Petite commune du Quercy bâtie sur une hauteurd’environ350 mètres et traversée par la départementale 40 qui relie Limogne en Quercy à St Cirq Lapopie. La superficie de la commune est de 1540 ha et sa population est actuellement de plus de 130 habitants.

Lugagnac, on ne trouve ni rivière ni ruisseau, mais d’abondantes sources qui ont permis à la communauté de ne pas manquer d’eau dans une région où celle-ci est une préoccupation majeure. Le terrain, comme tout le Sud du Département du Lot, est pauvre, avec ses calcaires fissurés incapable de retenir les eaux de surface.

Lugagnac a sans doute des origines fort anciennes. L’origine du nom reste sujet de controverses : d’après l’abbé François Lacoste, Lugagnac (dont le nom fut longtemps orthographié LUGANHAC, trouverait son origine dans le patois du Quercy : « Luga », l’étoile du berger, de première grandeur : Vénus ! Serait-ce dire que LUGANHAC aurait, après la période celtique, été un lieu de culte de Vénus ?

D’après le chanoine Albe, le nom de Lugagnac viendrait de « Lucaniacum » (comme la commune de Lugagnac, commune de Brannes en Gironde).

Egalement, d’après le chanoine Eugène Sol, plusieurs villages auraient pour origine ces anciennes

  • villae », vastes exploitations rurales gallo-romaines dont le nom était le nom même du propriétaire. La terminaison en « hac » donnant le plus souvent le nom des premiers propriétaires, Lugagnac serait donc le village des « Lugani », ce qui complète l’interprétation du chanoine Albe qui va dans la même direction. Nous savons que cette partie du territoire de Guyenne appartenait à la maison d’Aquitaine et qu’elle connut le sort de tous ceux sur lesquels se dérouleront les conflits opposant la France et l’Angleterre, ainsi que la croisade des Albigeois. Si, par la suite, Lugenhac (comme on le trouve aussi orthographié) appartenait aux Gourdon de Cenevières, il n’en existait pas moins une famille noble de Luganhac faisant mention du chevalier Huc de Luganhac en 1304. Mais après 1317, la famille noble de Luganhac n’est plus signalée dans la région. La présence de dolmens sur la commune atteste d’une très ancienne occupation humaine sur ce sol.

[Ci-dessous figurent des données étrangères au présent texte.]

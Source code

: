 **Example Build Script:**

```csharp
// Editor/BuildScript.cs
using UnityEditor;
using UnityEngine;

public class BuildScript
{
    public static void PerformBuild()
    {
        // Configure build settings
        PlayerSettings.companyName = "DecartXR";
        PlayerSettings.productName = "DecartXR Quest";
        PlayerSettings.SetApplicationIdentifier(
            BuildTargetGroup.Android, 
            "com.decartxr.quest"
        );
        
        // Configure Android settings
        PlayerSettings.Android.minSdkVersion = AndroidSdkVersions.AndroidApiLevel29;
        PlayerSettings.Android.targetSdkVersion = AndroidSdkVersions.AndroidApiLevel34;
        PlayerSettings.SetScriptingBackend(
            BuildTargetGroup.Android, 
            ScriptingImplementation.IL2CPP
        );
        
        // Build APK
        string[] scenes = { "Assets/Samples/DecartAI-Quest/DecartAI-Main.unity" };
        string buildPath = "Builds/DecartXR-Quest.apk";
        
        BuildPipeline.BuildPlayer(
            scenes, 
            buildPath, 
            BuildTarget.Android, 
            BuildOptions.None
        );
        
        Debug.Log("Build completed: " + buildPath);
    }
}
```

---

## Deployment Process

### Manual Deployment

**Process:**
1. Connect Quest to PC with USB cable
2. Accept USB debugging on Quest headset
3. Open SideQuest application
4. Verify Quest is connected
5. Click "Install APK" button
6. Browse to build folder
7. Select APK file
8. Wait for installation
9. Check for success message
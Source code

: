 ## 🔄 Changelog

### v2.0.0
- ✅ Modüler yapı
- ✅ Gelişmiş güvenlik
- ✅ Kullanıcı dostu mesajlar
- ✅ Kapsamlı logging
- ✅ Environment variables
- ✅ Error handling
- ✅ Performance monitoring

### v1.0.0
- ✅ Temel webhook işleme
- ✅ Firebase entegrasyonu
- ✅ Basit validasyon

L’histoire de Luganhac reste étroitement unie à celle du Prieuré de Laramière (fondé vers le milieu du XIIe siècle), car l’église paroissiale du village Saint Pierre Del Truffe lui fut annexée en 1468. L’emprise du Prieuré se poursuivra. Un bail emphytéotique liera bientôt au Prieuré les deux plus gros domaines de Lugagnac : le château du Truffé et la Grezette. Toutefois, les Seigneurs de Gourdon et de Cenevières continueront à affirmer leurs droits lorsqu’ils rendaient hommage à leur suzerain.

Avec l’arrivée des pères Jésuites de Toulouse au Prieuré de Laramière au XVIIe siècle, les relations avec le clergé et les seigneurs de Cenevières vont prendre une tournure délicate. Il y eut même un procès. Enfin, suite à une ordonnance du 17 août 1730, de la Généralité de Montauban, les prieurs de Laramière cessèrent d’exploiter les métairies de la Grézette et du Truffé.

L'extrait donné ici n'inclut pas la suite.